- _Instructions to follow_
Look through the entries for the string "matches" and copy every line where it shows up.

- _Material shown_
Content starts

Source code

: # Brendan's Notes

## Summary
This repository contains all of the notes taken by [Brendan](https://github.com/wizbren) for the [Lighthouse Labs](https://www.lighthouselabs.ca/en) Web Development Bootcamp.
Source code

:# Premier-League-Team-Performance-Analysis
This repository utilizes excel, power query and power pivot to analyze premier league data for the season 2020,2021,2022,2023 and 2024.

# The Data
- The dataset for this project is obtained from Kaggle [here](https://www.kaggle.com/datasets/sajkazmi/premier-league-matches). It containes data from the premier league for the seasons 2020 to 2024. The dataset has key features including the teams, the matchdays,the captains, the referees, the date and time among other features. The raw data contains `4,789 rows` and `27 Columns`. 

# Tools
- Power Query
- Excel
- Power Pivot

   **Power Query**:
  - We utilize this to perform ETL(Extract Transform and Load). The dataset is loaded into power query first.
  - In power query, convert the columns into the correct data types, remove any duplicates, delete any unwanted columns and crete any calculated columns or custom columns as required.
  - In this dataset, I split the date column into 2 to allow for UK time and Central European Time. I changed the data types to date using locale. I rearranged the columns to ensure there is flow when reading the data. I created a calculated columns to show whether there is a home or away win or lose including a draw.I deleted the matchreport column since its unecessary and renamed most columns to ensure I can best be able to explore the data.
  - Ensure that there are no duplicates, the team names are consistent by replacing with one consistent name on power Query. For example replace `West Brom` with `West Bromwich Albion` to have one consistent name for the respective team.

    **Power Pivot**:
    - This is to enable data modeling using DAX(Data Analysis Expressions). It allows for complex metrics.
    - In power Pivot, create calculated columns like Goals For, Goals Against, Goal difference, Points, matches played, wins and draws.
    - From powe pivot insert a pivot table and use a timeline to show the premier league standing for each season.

Content ends

- _Worked solution_
- The dataset for this project is obtained from Kaggle [here](https://www.kaggle.com/datasets/sajkazmi/premier-league-matches). It containes data from the premier league for the seasons 2020 to 2024. The dataset has key features including the teams, the matchdays,the captains, the referees, the date and time among other features. The raw data contains `4,789 rows` and `27 Columns`. 
    - In power Pivot, create calculated columns like Goals For, Goals Against, Goal difference, Points, matches played, wins and draws.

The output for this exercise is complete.